The Law/Gospel antithesis means that a person can be justified either by a perfect life of obedience as the basis or by faith as the alone instrument (in which case, Jesus’ death on the cross and perfect life of obedience are the basis).  If any works, including works of evangelical obedience that are produced through faith, are added to the Gospel side of the antithesis in a way that is beyond being purely evidential, the Law/Gospel antithesis collapses.  God glorifies His grace (which I take to mean favor bestowed on someone who has merited or deserved the exact opposite) through the Gospel.  Romans 4:16 says, “the (Gospel) promise comes by faith, so that it may be by grace.”  If good works are added to faith on the Gospel side of the antithesis in a way that is beyond solely evidential, the Gospel is compromised and the glory of God’s grace is undermined.  The Bible teaches this Law/Gospel antithesis, and it is essential to the true Gospel, which is the power of God for salvation to everyone who believes.

Without an underlying contrast between the Law and the Gospel with respect to securing complete, irrevocable legal acceptance before God, it is possible to utter the words “justification is by faith alone,” as Norman Shepherd did during the controversy that took place at WTS, and still hold to a teaching that undermines the Biblical doctrine of justification.  One memory I have of a visit to Universal Studios in California as a child was walking through the neighborhood used for a number of television shows, including Leave It To Beaver.  It was interesting (and, for me, a little disappointing) to observe during that tour that many of the “houses” in the neighborhood were only elaborate façades supported by scaffolding in the rear.  Just as the front face to a house, standing alone and by itself, does not constitute a house, so also there is no doctrine of justification without the Law/Gospel antithesis.

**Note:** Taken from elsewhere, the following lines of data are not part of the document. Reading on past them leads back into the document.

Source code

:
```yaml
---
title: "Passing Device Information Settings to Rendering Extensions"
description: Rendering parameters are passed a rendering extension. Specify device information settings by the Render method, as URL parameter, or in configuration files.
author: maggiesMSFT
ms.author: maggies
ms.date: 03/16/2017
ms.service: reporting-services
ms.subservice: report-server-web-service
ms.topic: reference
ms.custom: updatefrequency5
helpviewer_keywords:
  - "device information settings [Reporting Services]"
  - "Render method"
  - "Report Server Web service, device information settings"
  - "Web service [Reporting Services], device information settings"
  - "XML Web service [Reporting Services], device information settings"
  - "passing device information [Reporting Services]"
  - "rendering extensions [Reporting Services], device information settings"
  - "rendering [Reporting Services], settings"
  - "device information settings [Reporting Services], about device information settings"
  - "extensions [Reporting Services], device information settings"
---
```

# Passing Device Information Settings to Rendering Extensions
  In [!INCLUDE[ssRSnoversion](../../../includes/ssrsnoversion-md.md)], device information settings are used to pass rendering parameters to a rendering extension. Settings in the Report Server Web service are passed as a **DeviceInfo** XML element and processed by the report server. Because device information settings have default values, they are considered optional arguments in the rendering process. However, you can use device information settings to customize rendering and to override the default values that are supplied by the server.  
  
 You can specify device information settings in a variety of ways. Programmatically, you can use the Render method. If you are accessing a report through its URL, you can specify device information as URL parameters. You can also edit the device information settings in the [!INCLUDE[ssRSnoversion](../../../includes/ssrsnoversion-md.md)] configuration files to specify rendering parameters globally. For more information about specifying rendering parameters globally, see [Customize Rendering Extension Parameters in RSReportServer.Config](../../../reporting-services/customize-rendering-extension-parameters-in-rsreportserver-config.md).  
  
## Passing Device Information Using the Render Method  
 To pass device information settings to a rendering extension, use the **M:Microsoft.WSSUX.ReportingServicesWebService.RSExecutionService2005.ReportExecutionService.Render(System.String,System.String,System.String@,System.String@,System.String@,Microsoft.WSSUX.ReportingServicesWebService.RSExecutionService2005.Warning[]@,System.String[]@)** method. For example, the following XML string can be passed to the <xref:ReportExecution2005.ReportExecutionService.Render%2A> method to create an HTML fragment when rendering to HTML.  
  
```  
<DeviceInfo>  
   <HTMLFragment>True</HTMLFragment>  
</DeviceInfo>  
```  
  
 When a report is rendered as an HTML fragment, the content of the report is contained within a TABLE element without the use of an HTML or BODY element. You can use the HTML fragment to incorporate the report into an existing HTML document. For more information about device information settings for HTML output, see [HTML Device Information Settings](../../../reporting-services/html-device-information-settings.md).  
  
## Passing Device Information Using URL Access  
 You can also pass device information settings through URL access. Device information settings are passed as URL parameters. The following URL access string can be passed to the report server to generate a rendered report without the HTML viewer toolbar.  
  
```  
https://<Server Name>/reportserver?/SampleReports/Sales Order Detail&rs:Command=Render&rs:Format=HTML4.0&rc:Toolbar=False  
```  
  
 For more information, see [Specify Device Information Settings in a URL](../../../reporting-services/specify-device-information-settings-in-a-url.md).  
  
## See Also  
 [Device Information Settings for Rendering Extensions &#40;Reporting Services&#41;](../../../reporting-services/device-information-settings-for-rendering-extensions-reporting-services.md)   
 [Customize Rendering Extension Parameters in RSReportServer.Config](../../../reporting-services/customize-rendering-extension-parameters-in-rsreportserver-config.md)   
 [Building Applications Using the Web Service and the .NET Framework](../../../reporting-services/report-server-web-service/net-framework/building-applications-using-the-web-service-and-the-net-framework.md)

When there is no absolute Law/Gospel contrast with respect to justification, works of evangelical obedience must, along with faith, play some causal role in justification.  In short, when the Law/Gospel antithesis is absent, justification must be by faith and, in some sense,by works.  The Emperor Has No Clothes addresses what I consider to be problematic statements found in the first edition of Gaffin’s book By Faith, No By Sight and repeated in an essay by Gaffin contained in the book Justified in Christ.  Portions of these statements, which are quoted at length in the book, along with excerpts of my interaction with them, can be found embedded in reviews available on the Internet.  Here are three examples of how the Law/Gospel antithesis is compromised by contemporary writers and theologians who have had some association with Gaffin.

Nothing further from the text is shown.